12th May 2015 08:22
LONDON (Alliance News) - Irish dairy and ingredients company Glanbia PLC Tuesday reported a rise in revenue in the three months to April 4 which it said benefited from the positive translation effect of a strong US dollar.
Total group revenue grew 3.7% in the period, although it would have declined by 8.8% if exchange rates had remained constant, Cambria said. This was comprised of 2.2% volume growth, 2.2% growth from acquisitions and a 13.2% pricing decline as a result of reduced dairy market prices, it added.
Wholly owned revenue was up 10.5%, but would have declined 3.6% had exchange rates stayed the same, comprised of 3.9% volume growth, a 2.5% increase from acquisitions and a pricing decline of 10% as a result of lower market prices for US cheese and dairy ingredients, Cambria added.

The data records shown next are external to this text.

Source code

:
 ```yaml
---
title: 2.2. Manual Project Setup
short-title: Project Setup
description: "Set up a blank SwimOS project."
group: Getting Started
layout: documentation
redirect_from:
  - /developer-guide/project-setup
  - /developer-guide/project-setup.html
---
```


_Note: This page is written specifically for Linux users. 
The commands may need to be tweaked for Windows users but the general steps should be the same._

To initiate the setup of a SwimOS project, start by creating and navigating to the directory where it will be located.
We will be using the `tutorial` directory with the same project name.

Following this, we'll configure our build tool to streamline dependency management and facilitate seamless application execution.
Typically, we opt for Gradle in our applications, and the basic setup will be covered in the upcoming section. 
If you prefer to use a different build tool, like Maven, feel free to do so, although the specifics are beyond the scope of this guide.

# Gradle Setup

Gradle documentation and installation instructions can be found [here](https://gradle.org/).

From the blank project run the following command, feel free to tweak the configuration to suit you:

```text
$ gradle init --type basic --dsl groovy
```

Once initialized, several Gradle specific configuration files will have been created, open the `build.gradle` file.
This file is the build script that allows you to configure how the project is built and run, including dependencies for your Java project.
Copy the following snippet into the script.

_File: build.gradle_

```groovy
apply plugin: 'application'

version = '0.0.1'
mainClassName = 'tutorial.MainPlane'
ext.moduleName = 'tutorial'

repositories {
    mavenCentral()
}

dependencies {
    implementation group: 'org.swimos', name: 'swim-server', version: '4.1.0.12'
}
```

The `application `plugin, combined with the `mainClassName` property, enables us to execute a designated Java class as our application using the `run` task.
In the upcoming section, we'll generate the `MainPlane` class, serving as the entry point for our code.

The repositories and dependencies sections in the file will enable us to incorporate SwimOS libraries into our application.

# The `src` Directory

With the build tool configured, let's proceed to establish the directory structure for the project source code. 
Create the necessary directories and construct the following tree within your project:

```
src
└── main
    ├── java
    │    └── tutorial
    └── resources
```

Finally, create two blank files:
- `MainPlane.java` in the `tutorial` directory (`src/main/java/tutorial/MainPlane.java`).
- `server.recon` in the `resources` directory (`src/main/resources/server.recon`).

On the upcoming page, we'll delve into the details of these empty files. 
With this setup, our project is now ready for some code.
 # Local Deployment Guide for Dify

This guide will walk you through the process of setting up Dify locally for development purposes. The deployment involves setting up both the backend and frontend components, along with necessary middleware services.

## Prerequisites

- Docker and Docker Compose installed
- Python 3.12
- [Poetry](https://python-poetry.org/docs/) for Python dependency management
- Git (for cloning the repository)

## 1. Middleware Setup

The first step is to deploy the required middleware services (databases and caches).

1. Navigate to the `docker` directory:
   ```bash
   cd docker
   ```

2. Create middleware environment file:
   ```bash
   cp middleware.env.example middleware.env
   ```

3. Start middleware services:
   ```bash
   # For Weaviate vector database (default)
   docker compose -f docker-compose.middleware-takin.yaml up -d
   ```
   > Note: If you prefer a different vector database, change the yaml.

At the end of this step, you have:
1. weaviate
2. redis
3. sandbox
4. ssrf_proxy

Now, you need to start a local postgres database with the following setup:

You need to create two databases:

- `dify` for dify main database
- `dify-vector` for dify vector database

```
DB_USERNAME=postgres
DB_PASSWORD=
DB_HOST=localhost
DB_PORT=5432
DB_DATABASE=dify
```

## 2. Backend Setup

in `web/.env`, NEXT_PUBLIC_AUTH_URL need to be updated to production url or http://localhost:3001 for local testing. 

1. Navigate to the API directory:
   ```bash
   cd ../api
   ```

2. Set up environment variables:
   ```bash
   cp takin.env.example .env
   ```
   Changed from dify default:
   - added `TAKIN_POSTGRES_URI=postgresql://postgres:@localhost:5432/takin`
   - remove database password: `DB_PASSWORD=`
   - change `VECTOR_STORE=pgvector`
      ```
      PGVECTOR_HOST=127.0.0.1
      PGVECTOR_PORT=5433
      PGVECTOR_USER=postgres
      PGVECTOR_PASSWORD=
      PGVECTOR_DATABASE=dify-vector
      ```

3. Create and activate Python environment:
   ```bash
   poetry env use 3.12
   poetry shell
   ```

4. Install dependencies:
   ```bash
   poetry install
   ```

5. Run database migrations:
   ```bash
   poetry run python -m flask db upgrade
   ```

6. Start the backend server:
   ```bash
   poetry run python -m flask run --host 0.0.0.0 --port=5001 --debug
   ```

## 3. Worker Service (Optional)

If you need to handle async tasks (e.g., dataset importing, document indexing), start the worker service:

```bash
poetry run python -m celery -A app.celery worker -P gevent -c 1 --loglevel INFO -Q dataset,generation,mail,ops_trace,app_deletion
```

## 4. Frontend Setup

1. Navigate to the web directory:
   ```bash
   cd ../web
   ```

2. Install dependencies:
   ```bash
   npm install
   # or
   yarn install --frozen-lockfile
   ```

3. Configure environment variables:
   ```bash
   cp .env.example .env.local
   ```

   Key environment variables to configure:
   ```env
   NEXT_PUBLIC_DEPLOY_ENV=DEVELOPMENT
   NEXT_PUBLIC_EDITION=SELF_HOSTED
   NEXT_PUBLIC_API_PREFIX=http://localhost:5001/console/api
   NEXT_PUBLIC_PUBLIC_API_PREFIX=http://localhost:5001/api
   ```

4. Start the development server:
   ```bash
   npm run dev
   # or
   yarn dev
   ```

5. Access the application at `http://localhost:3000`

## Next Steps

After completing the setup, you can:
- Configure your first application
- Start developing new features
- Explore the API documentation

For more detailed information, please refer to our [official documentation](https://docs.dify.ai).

"Glanbia delivered a solid performance in the first three months of 2015. On a reported basis performance benefited from the positive translation effect of a strong US dollar while on a constant currency basis the group delivered a satisfactory performance against a high comparator in 2014. We reiterate our full year guidance of adjusted earnings per share growth of 9% to 11% on a constant currency basis with a reported result of over 20% if exchange rates remain at current levels for the rest of the year. We expect growth to be weighted to the second half of the year," Managing Director Siobhan Talbot said in a statement.
Shares in Glanbia were trading down 0.6% at EUR16.95 Tuesday morning.